- THE PROBLEM
Pictures are not repeated. Every line from the beginning of the entries through the one with "the following information):**" is restated exactly.

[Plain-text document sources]
========
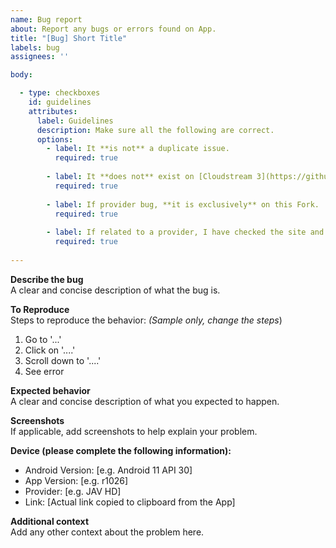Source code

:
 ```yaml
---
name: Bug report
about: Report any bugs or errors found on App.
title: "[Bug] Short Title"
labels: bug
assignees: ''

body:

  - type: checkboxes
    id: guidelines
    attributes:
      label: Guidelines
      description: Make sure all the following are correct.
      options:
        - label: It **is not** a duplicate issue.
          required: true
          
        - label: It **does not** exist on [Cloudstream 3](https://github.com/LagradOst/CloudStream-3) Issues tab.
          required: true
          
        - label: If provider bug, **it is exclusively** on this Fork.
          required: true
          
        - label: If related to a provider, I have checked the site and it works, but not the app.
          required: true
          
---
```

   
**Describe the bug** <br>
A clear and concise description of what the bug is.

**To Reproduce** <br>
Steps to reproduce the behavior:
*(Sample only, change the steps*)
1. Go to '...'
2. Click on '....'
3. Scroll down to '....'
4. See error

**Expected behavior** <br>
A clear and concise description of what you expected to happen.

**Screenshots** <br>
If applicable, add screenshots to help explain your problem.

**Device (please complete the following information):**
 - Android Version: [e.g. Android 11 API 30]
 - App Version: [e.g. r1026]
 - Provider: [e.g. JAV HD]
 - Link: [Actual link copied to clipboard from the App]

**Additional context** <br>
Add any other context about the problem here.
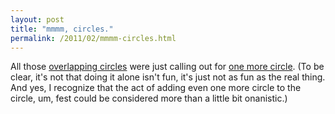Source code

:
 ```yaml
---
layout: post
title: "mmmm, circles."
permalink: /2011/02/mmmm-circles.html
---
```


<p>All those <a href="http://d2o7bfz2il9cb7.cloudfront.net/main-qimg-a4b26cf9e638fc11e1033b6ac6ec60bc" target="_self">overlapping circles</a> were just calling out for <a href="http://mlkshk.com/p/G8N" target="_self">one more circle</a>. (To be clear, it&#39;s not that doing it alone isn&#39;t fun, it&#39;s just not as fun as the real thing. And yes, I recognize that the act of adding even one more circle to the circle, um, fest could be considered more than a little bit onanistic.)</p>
========
- RESPONSE
Source code

:
 ```yaml
---
name: Bug report
about: Report any bugs or errors found on App.
title: "[Bug] Short Title"
labels: bug
assignees: ''

body:

  - type: checkboxes
    id: guidelines
    attributes:
      label: Guidelines
      description: Make sure all the following are correct.
      options:
        - label: It **is not** a duplicate issue.
          required: true
          
        - label: It **does not** exist on [Cloudstream 3](https://github.com/LagradOst/CloudStream-3) Issues tab.
          required: true
          
        - label: If provider bug, **it is exclusively** on this Fork.
          required: true
          
        - label: If related to a provider, I have checked the site and it works, but not the app.
          required: true
          
---
```

   
**Describe the bug** <br>
A clear and concise description of what the bug is.

**To Reproduce** <br>
Steps to reproduce the behavior:
*(Sample only, change the steps*)
1. Go to '...'
2. Click on '....'
3. Scroll down to '....'
4. See error

**Expected behavior** <br>
A clear and concise description of what you expected to happen.

**Screenshots** <br>
If applicable, add screenshots to help explain your problem.

**Device (please complete the following information):**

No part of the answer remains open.